— DESCRIPTION OF THE TASK —
Every line below must come back exactly as it stands, with the images omitted.

— DATA SUPPLIED —
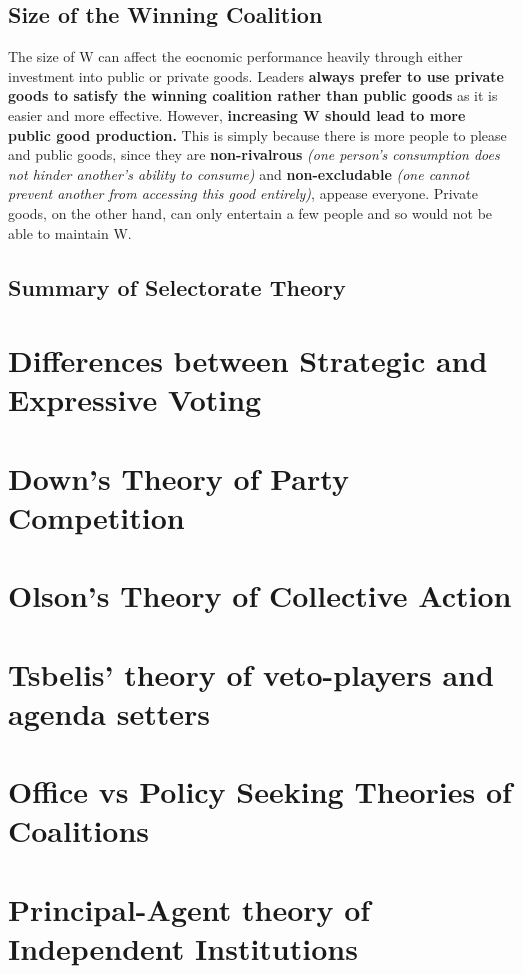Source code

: \documentclass[12pt, letterpaper]{article}
\begin{document}
\subsection{Size of the Winning Coalition}
The size of W can affect the eocnomic performance heavily through either investment into public or private goods. Leaders \textbf{always prefer to use private goods to satisfy the winning coalition rather than public goods} as it is easier and more effective. However, \textbf{increasing W should lead to more public good production.} This is simply because there is more people to please and public goods, since they are \textbf{non-rivalrous} \textit{(one person's consumption does not hinder another's ability to consume)} and \textbf{non-excludable} \textit{(one cannot prevent another from accessing this good entirely)}, appease everyone. Private goods, on the other hand, can only entertain a few people and so would not be able to maintain W.

\subsection{Summary of Selectorate Theory}

\newpage
\section{Differences between Strategic and Expressive Voting}


\newpage
\section{Down's Theory of Party Competition}


\newpage
\section{Olson's Theory of Collective Action}


\newpage
\section{Tsbelis' theory of veto-players and agenda setters}


\newpage
\section{Office vs Policy Seeking Theories of Coalitions}


\newpage
\section{Principal-Agent theory of Independent Institutions}
\end{document}
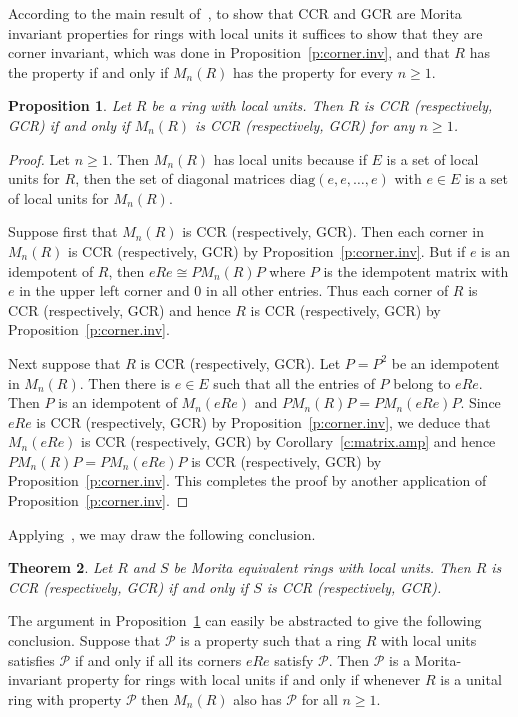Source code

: \documentclass[11pt,reqno]{amsart}
\newtheorem{thm}{Theorem}[section]
\theoremstyle{plain}
\newtheorem{prop}[thm]{Proposition}
\numberwithin{equation}{section}
\begin{document}
According to the main result of~\cite{SS16}, to show that CCR and GCR are Morita invariant properties for rings with local units it suffices to show that they are corner invariant, which was done in Proposition~\ref{p:corner.inv}, and that $R$ has the property if and only if $M_n(R)$ has the property for every $n\geq 1$.

\begin{prop}\label{p:matrix.inv}
Let $R$ be a ring with local units.  Then $R$ is CCR  (respectively, GCR) if and only if $M_n(R)$ is CCR (respectively, GCR) for any $n\geq 1$.
\end{prop}
\begin{proof}
Let $n\geq 1$.  Then $M_n(R)$ has local units because if $E$ is a set of local units for $R$, then the set of diagonal matrices $\mathrm{diag}(e,e,\ldots, e)$ with $e\in E$ is a set of local units for $M_n(R)$.

Suppose first that $M_n(R)$ is CCR (respectively, GCR).  Then each corner in $M_n(R)$ is CCR (respectively, GCR) by Proposition~\ref{p:corner.inv}.  But if $e$ is an idempotent of $R$, then $eRe\cong PM_n(R)P$ where $P$ is the idempotent matrix with $e$ in the upper left corner and $0$ in all other entries.  Thus each corner of $R$ is CCR (respectively, GCR) and hence $R$ is CCR (respectively, GCR) by Proposition~\ref{p:corner.inv}.

Next suppose that $R$ is CCR (respectively, GCR).  Let $P=P^2$ be an idempotent in $M_n(R)$.  Then there is $e\in E$ such that all the entries of $P$ belong to $eRe$.   Then $P$ is an idempotent of $M_n(eRe)$ and $PM_n(R)P=PM_n(eRe)P$.  Since $eRe$ is CCR (respectively, GCR) by Proposition~\ref{p:corner.inv}, we deduce that $M_n(eRe)$ is CCR (respectively, GCR) by Corollary~\ref{c:matrix.amp} and hence $PM_n(R)P=PM_n(eRe)P$ is CCR (respectively, GCR) by Proposition~\ref{p:corner.inv}.  This completes the proof by another application of Proposition~\ref{p:corner.inv}.
\end{proof}

Applying~\cite[Theorem~5.4]{SS16}, we may draw the following conclusion.

\begin{thm}\label{t:morita}
Let $R$ and $S$ be Morita equivalent rings with local units.  Then $R$ is CCR (respectively, GCR) if and only if $S$ is CCR (respectively, GCR).
\end{thm}

\begin{remark}\label{r:morita.ref}
The argument in Proposition~\ref{p:matrix.inv} can easily be abstracted to give the following conclusion. Suppose
that $\mathcal P$ is a property such that a ring $R$
with local units satisfies $\mathcal P$ if and only if all its corners $eRe$ satisfy $\mathcal P$. Then
$\mathcal P$ is a Morita-invariant property for rings with local units if and only if
whenever $R$ is a unital ring with property $\mathcal P$ then $M_n(R)$  also has $\mathcal P$ for all $n\geq 1$.
\end{remark}
\end{document}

— THE COMPLETED TASK —
Source code

: \documentclass[12pt, letterpaper]{article}
\begin{document}
\subsection{Size of the Winning Coalition}
The size of W can affect the eocnomic performance heavily through either investment into public or private goods. Leaders \textbf{always prefer to use private goods to satisfy the winning coalition rather than public goods} as it is easier and more effective. However, \textbf{increasing W should lead to more public good production.} This is simply because there is more people to please and public goods, since they are \textbf{non-rivalrous} \textit{(one person's consumption does not hinder another's ability to consume)} and \textbf{non-excludable} \textit{(one cannot prevent another from accessing this good entirely)}, appease everyone. Private goods, on the other hand, can only entertain a few people and so would not be able to maintain W.

\subsection{Summary of Selectorate Theory}

\newpage
\section{Differences between Strategic and Expressive Voting}


\newpage
\section{Down's Theory of Party Competition}


\newpage
\section{Olson's Theory of Collective Action}


\newpage
\section{Tsbelis' theory of veto-players and agenda setters}


\newpage
\section{Office vs Policy Seeking Theories of Coalitions}


\newpage
\section{Principal-Agent theory of Independent Institutions}
\end{document}
Source code

: \documentclass[11pt,reqno]{amsart}
\newtheorem{thm}{Theorem}[section]
\theoremstyle{plain}
\newtheorem{prop}[thm]{Proposition}
\numberwithin{equation}{section}
\begin{document}
According to the main result of~\cite{SS16}, to show that CCR and GCR are Morita invariant properties for rings with local units it suffices to show that they are corner invariant, which was done in Proposition~\ref{p:corner.inv}, and that $R$ has the property if and only if $M_n(R)$ has the property for every $n\geq 1$.

\begin{prop}\label{p:matrix.inv}
Let $R$ be a ring with local units.  Then $R$ is CCR  (respectively, GCR) if and only if $M_n(R)$ is CCR (respectively, GCR) for any $n\geq 1$.
\end{prop}
\begin{proof}
Let $n\geq 1$.  Then $M_n(R)$ has local units because if $E$ is a set of local units for $R$, then the set of diagonal matrices $\mathrm{diag}(e,e,\ldots, e)$ with $e\in E$ is a set of local units for $M_n(R)$.

Suppose first that $M_n(R)$ is CCR (respectively, GCR).  Then each corner in $M_n(R)$ is CCR (respectively, GCR) by Proposition~\ref{p:corner.inv}.  But if $e$ is an idempotent of $R$, then $eRe\cong PM_n(R)P$ where $P$ is the idempotent matrix with $e$ in the upper left corner and $0$ in all other entries.  Thus each corner of $R$ is CCR (respectively, GCR) and hence $R$ is CCR (respectively, GCR) by Proposition~\ref{p:corner.inv}.

Next suppose that $R$ is CCR (respectively, GCR).  Let $P=P^2$ be an idempotent in $M_n(R)$.  Then there is $e\in E$ such that all the entries of $P$ belong to $eRe$.   Then $P$ is an idempotent of $M_n(eRe)$ and $PM_n(R)P=PM_n(eRe)P$.  Since $eRe$ is CCR (respectively, GCR) by Proposition~\ref{p:corner.inv}, we deduce that $M_n(eRe)$ is CCR (respectively, GCR) by Corollary~\ref{c:matrix.amp} and hence $PM_n(R)P=PM_n(eRe)P$ is CCR (respectively, GCR) by Proposition~\ref{p:corner.inv}.  This completes the proof by another application of Proposition~\ref{p:corner.inv}.
\end{proof}

Applying~\cite[Theorem~5.4]{SS16}, we may draw the following conclusion.

\begin{thm}\label{t:morita}
Let $R$ and $S$ be Morita equivalent rings with local units.  Then $R$ is CCR (respectively, GCR) if and only if $S$ is CCR (respectively, GCR).
\end{thm}

\begin{remark}\label{r:morita.ref}
The argument in Proposition~\ref{p:matrix.inv} can easily be abstracted to give the following conclusion. Suppose
that $\mathcal P$ is a property such that a ring $R$
with local units satisfies $\mathcal P$ if and only if all its corners $eRe$ satisfy $\mathcal P$. Then
$\mathcal P$ is a Morita-invariant property for rings with local units if and only if
whenever $R$ is a unital ring with property $\mathcal P$ then $M_n(R)$  also has $\mathcal P$ for all $n\geq 1$.
\end{remark}
\end{document}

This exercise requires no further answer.